As primeiras denúncias não abalaram a posição de Dilma Rousseff nas pesquisas. Pode ser que os fatos novos – apesar de explorados apenas timidamente pela campanha de José Serra – produzam algum efeito, o que, no entanto, é pouco provável.

Por isso, começa a desenhar-se, cada vez mais forte, a disputa pelos cargos e posições no que acreditam seria o futuro governo Dilma Rousseff. Há menos de um mês, o PMDB deixou claro que desta vez não será mero aliado, mas coadjuvante. Não se contentará com algumas pasta. Como principal partido da coligação, ao lado do PT, quer compartilhar o governo com este em pé de igualdade, meio a meio, participando inclusive de postos dentro do Palácio do Planalto e da chamada “reunião das 9”, aquela em que se passa em revista, com o presidente, os acontecimentos políticos, econômicos e administrativos das últimas horas e se discutem medidas a tomar. Agora, é o PT que põe as mangas à mostra. Em palestra para sindicalistas, na Bahia, na semana passada, José Dirceu foi muito claro: “A eleição da Dilma é mais importante do que a eleição do Lula porque é a eleição do projeto político, porque a Dilma nos representa.” Pode-se inferir dessas palavras que Lula não foi bem um representante do PT, não executou o projeto político do partido. Com Dilma, será diferente. Com Lula fora do poder, o partido poderá pôr em prática seu projeto, que inclui, entre outras coisas, o controle da liberdade de imprensa.

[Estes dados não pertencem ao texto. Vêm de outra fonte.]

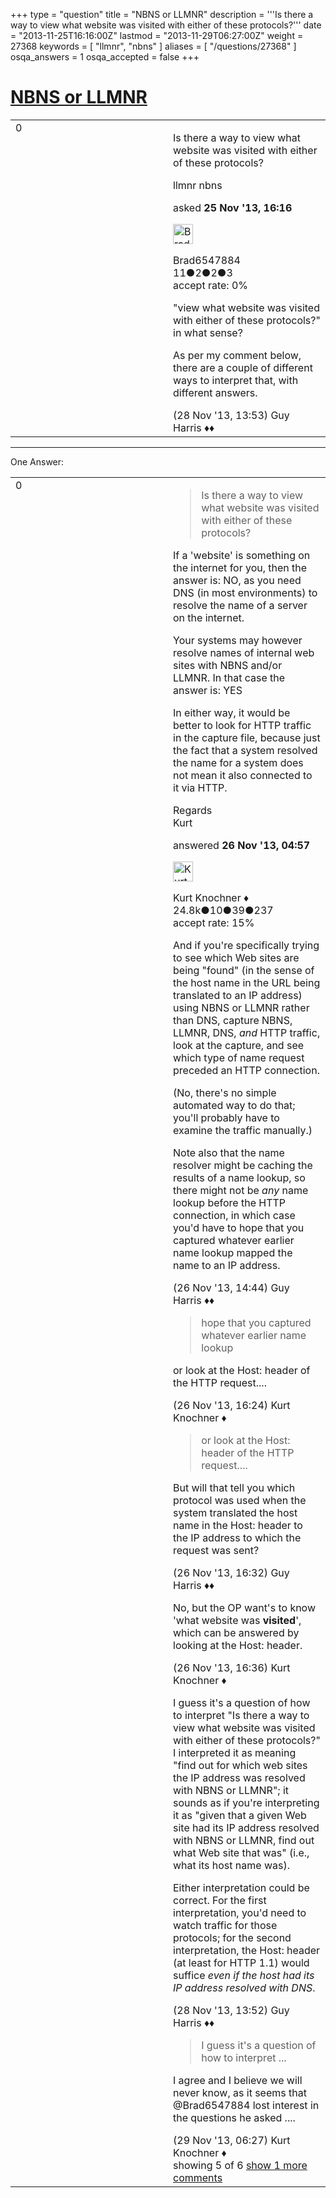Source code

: +++
type = "question"
title = "NBNS or LLMNR"
description = '''Is there a way to view what website was visited with either of these protocols?'''
date = "2013-11-25T16:16:00Z"
lastmod = "2013-11-29T06:27:00Z"
weight = 27368
keywords = [ "llmnr", "nbns" ]
aliases = [ "/questions/27368" ]
osqa_answers = 1
osqa_accepted = false
+++

<div class="headNormal">

# [NBNS or LLMNR](/questions/27368/nbns-or-llmnr)

</div>

<div id="main-body">

<div id="askform">

<table id="question-table" style="width:100%;"><colgroup><col style="width: 50%" /><col style="width: 50%" /></colgroup><tbody><tr class="odd"><td style="width: 30px; vertical-align: top"><div class="vote-buttons"><span id="post-27368-upvote" class="ajax-command post-vote up" rel="nofollow" title="I like this post (click again to cancel)"> </span><div id="post-27368-score" class="post-score" title="current number of votes">0</div><span id="post-27368-downvote" class="ajax-command post-vote down" rel="nofollow" title="I dont like this post (click again to cancel)"> </span> <span id="favorite-mark" class="ajax-command favorite-mark" rel="nofollow" title="mark/unmark this question as favorite (click again to cancel)"> </span><div id="favorite-count" class="favorite-count"></div></div></td><td><div id="item-right"><div class="question-body"><p>Is there a way to view what website was visited with either of these protocols?</p></div><div id="question-tags" class="tags-container tags"><span class="post-tag tag-link-llmnr" rel="tag" title="see questions tagged &#39;llmnr&#39;">llmnr</span> <span class="post-tag tag-link-nbns" rel="tag" title="see questions tagged &#39;nbns&#39;">nbns</span></div><div id="question-controls" class="post-controls"></div><div class="post-update-info-container"><div class="post-update-info post-update-info-user"><p>asked <strong>25 Nov '13, 16:16</strong></p><img src="https://secure.gravatar.com/avatar/e9f275152d7fc32f8e59c4421b5e32f8?s=32&amp;d=identicon&amp;r=g" class="gravatar" width="32" height="32" alt="Brad6547884&#39;s gravatar image" /><p><span>Brad6547884</span><br />
<span class="score" title="11 reputation points">11</span><span title="2 badges"><span class="badge1">●</span><span class="badgecount">2</span></span><span title="2 badges"><span class="silver">●</span><span class="badgecount">2</span></span><span title="3 badges"><span class="bronze">●</span><span class="badgecount">3</span></span><br />
<span class="accept_rate" title="Rate of the user&#39;s accepted answers">accept rate:</span> <span title="Brad6547884 has no accepted answers">0%</span></p></div></div><div id="comments-container-27368" class="comments-container"><span id="27542"></span><div id="comment-27542" class="comment"><div id="post-27542-score" class="comment-score"></div><div class="comment-text"><p>"view what website was visited with either of these protocols?" in what sense?</p><p>As per my comment below, there are a couple of different ways to interpret that, with different answers.</p></div><div id="comment-27542-info" class="comment-info"><span class="comment-age">(28 Nov '13, 13:53)</span> <span class="comment-user userinfo">Guy Harris ♦♦</span></div></div></div><div id="comment-tools-27368" class="comment-tools"></div><div class="clear"></div><div id="comment-27368-form-container" class="comment-form-container"></div><div class="clear"></div></div></td></tr></tbody></table>

------------------------------------------------------------------------

<div class="tabBar">

<span id="sort-top"></span>

<div class="headQuestions">

One Answer:

</div>

</div>

<span id="27418"></span>

<div id="answer-container-27418" class="answer">

<table style="width:100%;"><colgroup><col style="width: 50%" /><col style="width: 50%" /></colgroup><tbody><tr class="odd"><td style="width: 30px; vertical-align: top"><div class="vote-buttons"><span id="post-27418-upvote" class="ajax-command post-vote up" rel="nofollow" title="I like this post (click again to cancel)"> </span><div id="post-27418-score" class="post-score" title="current number of votes">0</div><span id="post-27418-downvote" class="ajax-command post-vote down" rel="nofollow" title="I dont like this post (click again to cancel)"> </span></div></td><td><div class="item-right"><div class="answer-body"><blockquote><p>Is there a way to view what website was visited with either of these protocols?</p></blockquote><p>If a 'website' is something on the internet for you, then the answer is: NO, as you need DNS (in most environments) to resolve the name of a server on the internet.</p><p>Your systems may however resolve names of internal web sites with NBNS and/or LLMNR. In that case the answer is: YES</p><p>In either way, it would be better to look for HTTP traffic in the capture file, because just the fact that a system resolved the name for a system does not mean it also connected to it via HTTP.</p><p>Regards<br />
Kurt</p></div><div class="answer-controls post-controls"></div><div class="post-update-info-container"><div class="post-update-info post-update-info-user"><p>answered <strong>26 Nov '13, 04:57</strong></p><img src="https://secure.gravatar.com/avatar/23b7bf5b13bc2c98b2e8aa9869ca5d75?s=32&amp;d=identicon&amp;r=g" class="gravatar" width="32" height="32" alt="Kurt%20Knochner&#39;s gravatar image" /><p><span>Kurt Knochner ♦</span><br />
<span class="score" title="24767 reputation points"><span>24.8k</span></span><span title="10 badges"><span class="badge1">●</span><span class="badgecount">10</span></span><span title="39 badges"><span class="silver">●</span><span class="badgecount">39</span></span><span title="237 badges"><span class="bronze">●</span><span class="badgecount">237</span></span><br />
<span class="accept_rate" title="Rate of the user&#39;s accepted answers">accept rate:</span> <span title="Kurt Knochner has 344 accepted answers">15%</span> </br></p></div></div><div id="comments-container-27418" class="comments-container"><span id="27457"></span><div id="comment-27457" class="comment"><div id="post-27457-score" class="comment-score"></div><div class="comment-text"><p>And if you're specifically trying to see which Web sites are being "found" (in the sense of the host name in the URL being translated to an IP address) using NBNS or LLMNR rather than DNS, capture NBNS, LLMNR, DNS, <em>and</em> HTTP traffic, look at the capture, and see which type of name request preceded an HTTP connection.</p><p>(No, there's no simple automated way to do that; you'll probably have to examine the traffic manually.)</p><p>Note also that the name resolver might be caching the results of a name lookup, so there might not be <em>any</em> name lookup before the HTTP connection, in which case you'd have to hope that you captured whatever earlier name lookup mapped the name to an IP address.</p></div><div id="comment-27457-info" class="comment-info"><span class="comment-age">(26 Nov '13, 14:44)</span> <span class="comment-user userinfo">Guy Harris ♦♦</span></div></div><span id="27458"></span><div id="comment-27458" class="comment"><div id="post-27458-score" class="comment-score"></div><div class="comment-text"><blockquote><p>hope that you captured whatever earlier name lookup</p></blockquote><p>or look at the Host: header of the HTTP request....</p></div><div id="comment-27458-info" class="comment-info"><span class="comment-age">(26 Nov '13, 16:24)</span> <span class="comment-user userinfo">Kurt Knochner ♦</span></div></div><span id="27459"></span><div id="comment-27459" class="comment"><div id="post-27459-score" class="comment-score"></div><div class="comment-text"><blockquote><p>or look at the Host: header of the HTTP request....</p></blockquote><p>But will that tell you which protocol was used when the system translated the host name in the Host: header to the IP address to which the request was sent?</p></div><div id="comment-27459-info" class="comment-info"><span class="comment-age">(26 Nov '13, 16:32)</span> <span class="comment-user userinfo">Guy Harris ♦♦</span></div></div><span id="27460"></span><div id="comment-27460" class="comment"><div id="post-27460-score" class="comment-score"></div><div class="comment-text"><p>No, but the OP want's to know 'what website was <strong>visited</strong>', which can be answered by looking at the Host: header.</p></div><div id="comment-27460-info" class="comment-info"><span class="comment-age">(26 Nov '13, 16:36)</span> <span class="comment-user userinfo">Kurt Knochner ♦</span></div></div><span id="27541"></span><div id="comment-27541" class="comment"><div id="post-27541-score" class="comment-score"></div><div class="comment-text"><p>I guess it's a question of how to interpret "Is there a way to view what website was visited with either of these protocols?" I interpreted it as meaning "find out for which web sites the IP address was resolved with NBNS or LLMNR"; it sounds as if you're interpreting it as "given that a given Web site had its IP address resolved with NBNS or LLMNR, find out what Web site that was" (i.e., what its host name was).</p><p>Either interpretation could be correct. For the first interpretation, you'd need to watch traffic for those protocols; for the second interpretation, the Host: header (at least for HTTP 1.1) would suffice <em>even if the host had its IP address resolved with DNS</em>.</p></div><div id="comment-27541-info" class="comment-info"><span class="comment-age">(28 Nov '13, 13:52)</span> <span class="comment-user userinfo">Guy Harris ♦♦</span></div></div><span id="27564"></span><div id="comment-27564" class="comment not_top_scorer"><div id="post-27564-score" class="comment-score"></div><div class="comment-text"><blockquote><p>I guess it's a question of how to interpret ...</p></blockquote><p>I agree and I believe we will never know, as it seems that <span>@Brad6547884</span> lost interest in the questions he asked ....</p></div><div id="comment-27564-info" class="comment-info"><span class="comment-age">(29 Nov '13, 06:27)</span> <span class="comment-user userinfo">Kurt Knochner ♦</span></div></div></div><div id="comment-tools-27418" class="comment-tools"><span class="comments-showing"> showing 5 of 6 </span> <a href="#" class="show-all-comments-link">show 1 more comments</a></div><div class="clear"></div><div id="comment-27418-form-container" class="comment-form-container"></div><div class="clear"></div></div></td></tr></tbody></table>

</div>

<div class="paginator-container-left">

</div>

</div>

</div>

Neste fim de semana, o próprio PT foi além: deu o que popularmente se diz “um chega p’ra lá” nas pretensões do PMDB. Segundo o jornal O Estado de S.Paulo, o partido quer um governo de maioria petista, com prerrogativa de indicar os ministros mais importantes, como os da Fazenda, Educação, Saúde e Casa Civil, além dos presidentes do Banco Central e das megaestatais Petrobrás e Petro-Sal. Quer ainda o comando da Câmara, para garantir um petista como segundo na linha sucessória do Planalto – o primeiro é o vice-presidente, que no caso da vitória de Dilma seria Michel Temer, do PMDB.
Parafraseando a conhecida pergunta atribuída a Garrincha, depois de ouvir a preleção do técnico sobre como jogar para derrotar a Seleção russa: o PT e o PMDB já combinaram isso com Lula e Dilma? Porque Lula escolheu Dilma e a impôs ao partido para continuar ele próprio governando. A candidata é Lula com o nome de Dilma. Seria o terceiro mandato, exercido por interposta pessoa. Portanto, as coisas não seriam bem como José Dirceu está pensando. A vitória seria mais uma vez de Lula e não do PT, não havendo nenhuma garantia de execução do programa partidário. Depois, de fato e de direito, Dilma é que seria a presidente da República. Ela é que assinaria as nomeações, ela é que passaria à História como governante do Brasil. Será que iria obedecer cegamente às ordens de Lula? Não haveria de querer montar o governo a seu modo? Será que não se rebelaria contra o criador, como sempre acontece? Uma coisa é Lula com o dito carisma, mas sobretudo rodeado de bajuladores e com a caneta e meios de sedução e coerção nas mãos, outra é Lula fora do poder, quando até o carisma costuma bater asas...

FICHA LIMPA
O Supremo Tribunal Federal estará bem à vontade para, esta semana, decidir se a Lei da Ficha Limpa vale ou não para estas eleições e se é aplicável a situações passadas. Há sólidos argumentos jurídicos tanto num sentido quanto no outro. O Supremo poderia então decidir pela imediata aplicação da Lei, porque assim estaria fazendo o que o povo quer. Mas qual o povo que quer a Ficha Limpa? Aqueles poucos milhões que assinaram o projeto de lei ou a imensa maioria que não está nem aí para a quebra de sigilos fiscais na Receita Federal nem para as denúncias de tráfico de influência na Casa Civil da Presidência da República?